**REQUIRED WORK**: Tell how many lines in the data below contain "Custom", using one number as the whole reply.

**SUPPLIED INFORMATION**:
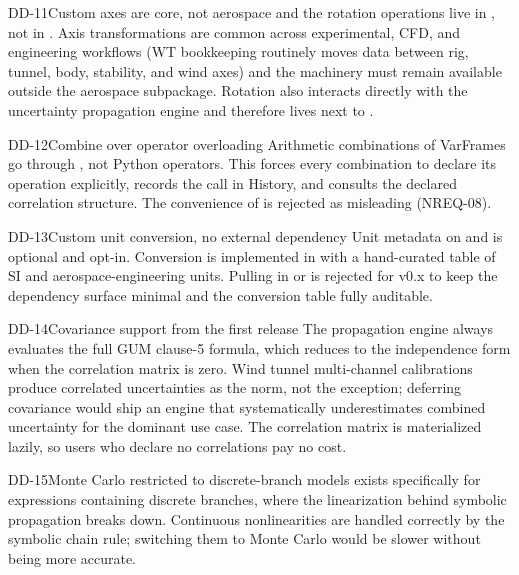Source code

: \begin{ddbox}{DD-11}{Custom axes are core, not aerospace}
 and the rotation operations live in , not in
. Axis transformations are common across
experimental, CFD, and engineering workflows (WT bookkeeping routinely moves data between rig, tunnel, body, stability, and wind axes) and the
machinery must remain available outside the aerospace subpackage. Rotation
also interacts directly with the uncertainty propagation engine and
therefore lives next to .
\end{ddbox}

\begin{ddbox}{DD-12}{Combine over operator overloading}
Arithmetic combinations of VarFrames go through
, not Python operators. This forces every
combination to declare its operation explicitly, records the call in
History, and consults the declared correlation structure. The convenience
of  is rejected as misleading (NREQ-08).
\end{ddbox}

\begin{ddbox}{DD-13}{Custom unit conversion, no external dependency}
Unit metadata on  and  is optional and
opt-in. Conversion is implemented in  with a
hand-curated table of SI and aerospace-engineering units. Pulling in
 or  is rejected for v0.x to keep the
dependency surface minimal and the conversion table fully auditable.
\end{ddbox}

\begin{ddbox}{DD-14}{Covariance support from the first release}
The propagation engine always evaluates the full GUM clause-5 formula,
which reduces to the independence form when the correlation matrix is
zero. Wind tunnel multi-channel calibrations produce correlated
uncertainties as the norm, not the exception; deferring covariance would
ship an engine that systematically underestimates combined uncertainty for
the dominant use case. The correlation matrix is materialized lazily, so
users who declare no correlations pay no cost.
\end{ddbox}

\begin{ddbox}{DD-15}{Monte Carlo restricted to discrete-branch models}
 exists specifically for expressions containing
discrete branches, where the linearization behind symbolic propagation
breaks down. Continuous nonlinearities are handled correctly by the
symbolic chain rule; switching them to Monte Carlo would be slower without
being more accurate.
\end{ddbox}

**RESPONSE BOX**: 2